Earn 10,000 ($100.00)

due 2 years ago

In Progress

AI4ALL: Build a RLHF Interface with Bitcoin Payouts

Fedi

Posted 2 years ago

Details

Applications

Discussion

Bounty Description

*This project when completed will be published as free and open-source software under an MIT License.

Problem Description

Build a Reinforcement Learning with Human Feedback mechanism with Bitcoin Payouts. Language/Code Model creates 2-3 alternatives, human ranks them, human gets paid for their work creating the fine-tuning dataset.

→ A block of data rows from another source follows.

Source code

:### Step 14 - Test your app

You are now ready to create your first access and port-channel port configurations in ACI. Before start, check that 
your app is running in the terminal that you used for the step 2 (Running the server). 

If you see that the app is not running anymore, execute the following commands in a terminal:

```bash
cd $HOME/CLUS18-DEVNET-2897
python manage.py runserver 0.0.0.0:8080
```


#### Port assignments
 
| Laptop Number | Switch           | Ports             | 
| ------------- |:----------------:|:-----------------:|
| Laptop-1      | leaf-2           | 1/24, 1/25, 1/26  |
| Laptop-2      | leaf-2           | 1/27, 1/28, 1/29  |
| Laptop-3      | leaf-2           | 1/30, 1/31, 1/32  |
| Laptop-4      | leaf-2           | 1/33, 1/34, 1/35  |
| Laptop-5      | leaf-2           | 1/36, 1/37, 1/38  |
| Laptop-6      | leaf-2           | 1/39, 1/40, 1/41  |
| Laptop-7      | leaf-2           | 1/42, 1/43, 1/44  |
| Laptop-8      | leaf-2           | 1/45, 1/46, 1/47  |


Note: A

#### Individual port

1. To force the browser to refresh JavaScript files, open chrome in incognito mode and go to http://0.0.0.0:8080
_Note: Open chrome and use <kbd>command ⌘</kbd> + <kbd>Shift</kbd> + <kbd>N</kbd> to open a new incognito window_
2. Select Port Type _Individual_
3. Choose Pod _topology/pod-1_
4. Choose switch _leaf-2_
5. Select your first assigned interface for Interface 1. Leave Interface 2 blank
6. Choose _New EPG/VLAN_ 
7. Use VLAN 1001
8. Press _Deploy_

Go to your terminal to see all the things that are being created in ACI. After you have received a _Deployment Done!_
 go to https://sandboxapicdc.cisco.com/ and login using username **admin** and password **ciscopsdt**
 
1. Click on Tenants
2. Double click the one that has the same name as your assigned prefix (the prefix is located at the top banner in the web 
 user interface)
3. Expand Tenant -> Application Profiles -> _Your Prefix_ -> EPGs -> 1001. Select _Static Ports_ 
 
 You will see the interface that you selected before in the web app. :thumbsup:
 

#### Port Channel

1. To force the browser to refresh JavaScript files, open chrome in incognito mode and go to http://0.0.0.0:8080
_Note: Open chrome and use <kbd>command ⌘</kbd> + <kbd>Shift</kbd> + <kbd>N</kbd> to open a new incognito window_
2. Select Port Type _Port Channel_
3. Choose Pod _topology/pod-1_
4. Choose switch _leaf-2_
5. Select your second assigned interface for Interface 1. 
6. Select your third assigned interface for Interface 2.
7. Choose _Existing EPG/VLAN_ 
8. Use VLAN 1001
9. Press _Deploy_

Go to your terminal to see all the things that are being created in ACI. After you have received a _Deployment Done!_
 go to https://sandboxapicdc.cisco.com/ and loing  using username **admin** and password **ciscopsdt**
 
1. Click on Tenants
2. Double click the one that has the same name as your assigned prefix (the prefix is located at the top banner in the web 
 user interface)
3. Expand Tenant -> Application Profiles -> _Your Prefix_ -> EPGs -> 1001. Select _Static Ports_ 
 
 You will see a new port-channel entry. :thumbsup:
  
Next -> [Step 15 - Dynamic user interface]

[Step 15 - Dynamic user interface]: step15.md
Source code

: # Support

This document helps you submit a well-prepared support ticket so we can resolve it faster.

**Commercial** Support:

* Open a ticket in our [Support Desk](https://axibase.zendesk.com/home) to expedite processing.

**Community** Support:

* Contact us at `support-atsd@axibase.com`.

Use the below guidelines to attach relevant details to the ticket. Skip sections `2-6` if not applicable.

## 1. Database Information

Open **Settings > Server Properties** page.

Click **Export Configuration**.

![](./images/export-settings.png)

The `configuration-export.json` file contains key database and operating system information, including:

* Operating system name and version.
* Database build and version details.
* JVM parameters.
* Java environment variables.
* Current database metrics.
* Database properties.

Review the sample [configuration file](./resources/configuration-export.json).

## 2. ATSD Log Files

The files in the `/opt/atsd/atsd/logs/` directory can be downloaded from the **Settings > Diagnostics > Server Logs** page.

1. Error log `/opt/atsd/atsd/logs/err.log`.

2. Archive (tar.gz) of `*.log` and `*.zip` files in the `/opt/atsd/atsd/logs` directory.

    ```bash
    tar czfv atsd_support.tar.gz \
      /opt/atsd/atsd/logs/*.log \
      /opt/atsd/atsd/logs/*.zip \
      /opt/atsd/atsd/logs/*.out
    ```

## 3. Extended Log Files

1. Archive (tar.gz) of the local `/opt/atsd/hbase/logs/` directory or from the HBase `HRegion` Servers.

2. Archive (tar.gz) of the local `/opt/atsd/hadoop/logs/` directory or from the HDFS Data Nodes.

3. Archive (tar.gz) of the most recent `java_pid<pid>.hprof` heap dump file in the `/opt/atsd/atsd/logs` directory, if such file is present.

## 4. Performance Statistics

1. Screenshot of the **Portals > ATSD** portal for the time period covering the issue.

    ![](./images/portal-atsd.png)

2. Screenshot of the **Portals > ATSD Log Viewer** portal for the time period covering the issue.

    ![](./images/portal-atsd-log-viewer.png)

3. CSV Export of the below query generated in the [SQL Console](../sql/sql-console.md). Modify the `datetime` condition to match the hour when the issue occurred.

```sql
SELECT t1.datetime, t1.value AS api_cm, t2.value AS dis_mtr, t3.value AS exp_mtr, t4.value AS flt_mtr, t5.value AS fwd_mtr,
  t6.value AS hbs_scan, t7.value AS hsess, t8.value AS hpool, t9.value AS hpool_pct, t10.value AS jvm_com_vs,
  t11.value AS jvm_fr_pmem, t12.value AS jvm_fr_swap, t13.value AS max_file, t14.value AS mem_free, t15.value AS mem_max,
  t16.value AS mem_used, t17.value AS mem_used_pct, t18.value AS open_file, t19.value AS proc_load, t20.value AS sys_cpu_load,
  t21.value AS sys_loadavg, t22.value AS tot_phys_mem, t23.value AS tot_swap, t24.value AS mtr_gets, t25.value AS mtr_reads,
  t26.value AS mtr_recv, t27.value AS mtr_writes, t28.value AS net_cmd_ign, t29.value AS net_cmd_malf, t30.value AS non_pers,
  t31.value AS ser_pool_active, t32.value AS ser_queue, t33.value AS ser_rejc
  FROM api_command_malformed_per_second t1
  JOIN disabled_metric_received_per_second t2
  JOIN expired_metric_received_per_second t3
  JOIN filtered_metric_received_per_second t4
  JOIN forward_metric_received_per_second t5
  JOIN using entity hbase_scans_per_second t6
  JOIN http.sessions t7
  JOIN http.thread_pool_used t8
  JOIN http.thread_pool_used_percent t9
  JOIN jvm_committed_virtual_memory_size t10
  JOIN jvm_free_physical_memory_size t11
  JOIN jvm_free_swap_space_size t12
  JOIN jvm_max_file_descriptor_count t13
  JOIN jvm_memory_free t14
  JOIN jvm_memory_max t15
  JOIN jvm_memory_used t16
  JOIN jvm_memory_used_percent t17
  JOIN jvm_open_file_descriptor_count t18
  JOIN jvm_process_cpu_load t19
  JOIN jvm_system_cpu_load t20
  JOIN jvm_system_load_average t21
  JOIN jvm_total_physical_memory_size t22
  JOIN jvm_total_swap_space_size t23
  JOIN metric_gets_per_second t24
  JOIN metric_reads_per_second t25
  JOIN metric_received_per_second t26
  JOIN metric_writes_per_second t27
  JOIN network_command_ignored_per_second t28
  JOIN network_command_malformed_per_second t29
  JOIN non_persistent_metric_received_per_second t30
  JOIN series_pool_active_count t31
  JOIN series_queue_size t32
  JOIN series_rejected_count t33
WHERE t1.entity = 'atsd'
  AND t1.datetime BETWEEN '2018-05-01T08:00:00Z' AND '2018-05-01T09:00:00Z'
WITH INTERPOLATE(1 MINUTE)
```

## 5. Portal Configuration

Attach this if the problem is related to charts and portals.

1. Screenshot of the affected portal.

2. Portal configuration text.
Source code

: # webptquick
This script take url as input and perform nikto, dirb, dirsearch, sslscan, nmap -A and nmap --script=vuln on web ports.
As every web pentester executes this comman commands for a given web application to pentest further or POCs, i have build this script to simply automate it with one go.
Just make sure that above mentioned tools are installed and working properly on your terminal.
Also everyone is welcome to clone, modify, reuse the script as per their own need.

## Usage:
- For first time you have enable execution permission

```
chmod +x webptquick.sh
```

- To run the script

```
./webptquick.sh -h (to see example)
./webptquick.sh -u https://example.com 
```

This project can also be submitted for the AI4ALL remote hackathon running until July 31st, and be eligible for the Overall prize of $10,000 or the Training track prize of $1,000. Sign up here: https://bolt.fun/tournaments/ai4all/overview and hop in the discord!

https://discord.gg/T3C4YrAg2d

Here's how you can apply:

Register your project for the hackathon that meets the bounty criteria
Apply for a bounty with a link to your project.
If your project is approved, you claim the bounty.

Acceptance Criteria

Feel free to leverage and use existing frameworks and open source software. The MVP for this is described below, but you can go way further with it to improve your project for the hackathon submission. For extensive details on how to implement the L402 bitcoin payment flow, see the specification: https://github.com/lightninglabs/L402/blob/master/protocol-specification.md and we've got a bunch of mentors who are happy to help you in the discord if you run into issues.

MVP:

An open source language or code model (preferably the replitLM) is prompted to perform a task and outputs 2-3 different versions of the answer
The user is presented with the 2-3 different versions and selects which one is best according to a rubric of requirements like correctness. The user is paid 1 satoshi (1/100,000,000th of a Bitcoin) per answer.
The curated training set is saved in a database or other format to be used for fine-tuning the model. (Don't need to actually implement the fine-tuning just build out the process for paying to collect the dataset)

Some More Ideas (Optional, but will be a cooler submission for the hackathon):

Allow users to grade outputs from other users to develop reputations or verify their skills, higher reputation or skilled users get paid more for participating in grading responses than new/low reputation users.
Actually implement the fine tuning over the refined dataset.